**Records for the task:**

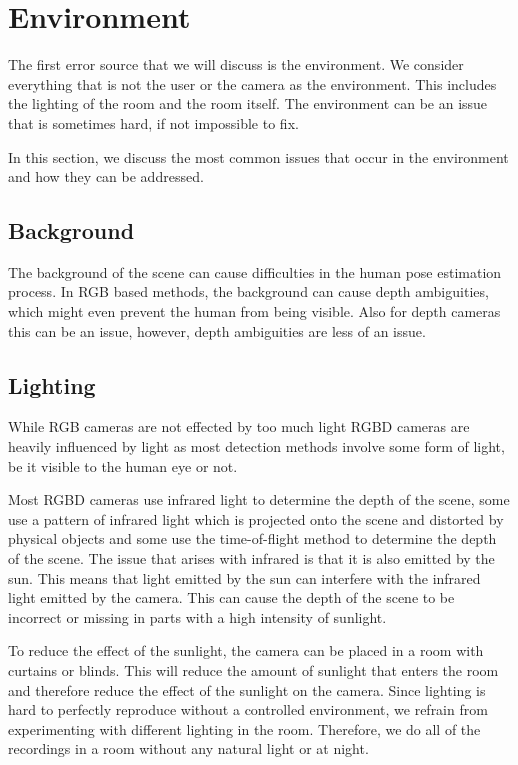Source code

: \section{Environment}

The first error source that we will discuss is the environment. We consider everything that is not the user or the camera as the environment. This includes the lighting of the room and the room itself. The environment can be an issue that is sometimes hard, if not impossible to fix. 

In this section, we discuss the most common issues that occur in the environment and how they can be addressed.

\subsection{Background}

The background of the scene can cause difficulties in the human pose estimation process. In RGB based methods, the background can cause depth ambiguities, which might even prevent the human from being visible. Also for depth cameras this can be an issue, however, depth ambiguities are less of an issue.

\subsection{Lighting}

While RGB cameras are not effected by too much light RGBD cameras are heavily influenced by light as most detection methods involve some form of light, be it visible to the human eye or not.

Most RGBD cameras use infrared light to determine the depth of the scene, some use a pattern of infrared light which is projected onto the scene and distorted by physical objects and some use the time-of-flight method to determine the depth of the scene. The issue that arises with infrared is that it is also emitted by the sun. This means that light emitted by the sun can interfere with the infrared light emitted by the camera. This can cause the depth of the scene to be incorrect or missing in parts with a high intensity of sunlight.

To reduce the effect of the sunlight, the camera can be placed in a room with curtains or blinds. This will reduce the amount of sunlight that enters the room and therefore reduce the effect of the sunlight on the camera. Since lighting is hard to perfectly reproduce without a controlled environment, we refrain from experimenting with different lighting in the room. Therefore, we do all of the recordings in a room without any natural light or at night.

**Assigned task:** Work through the entries above and report the number of lines that include "visible", with nothing else.

**Response:** 2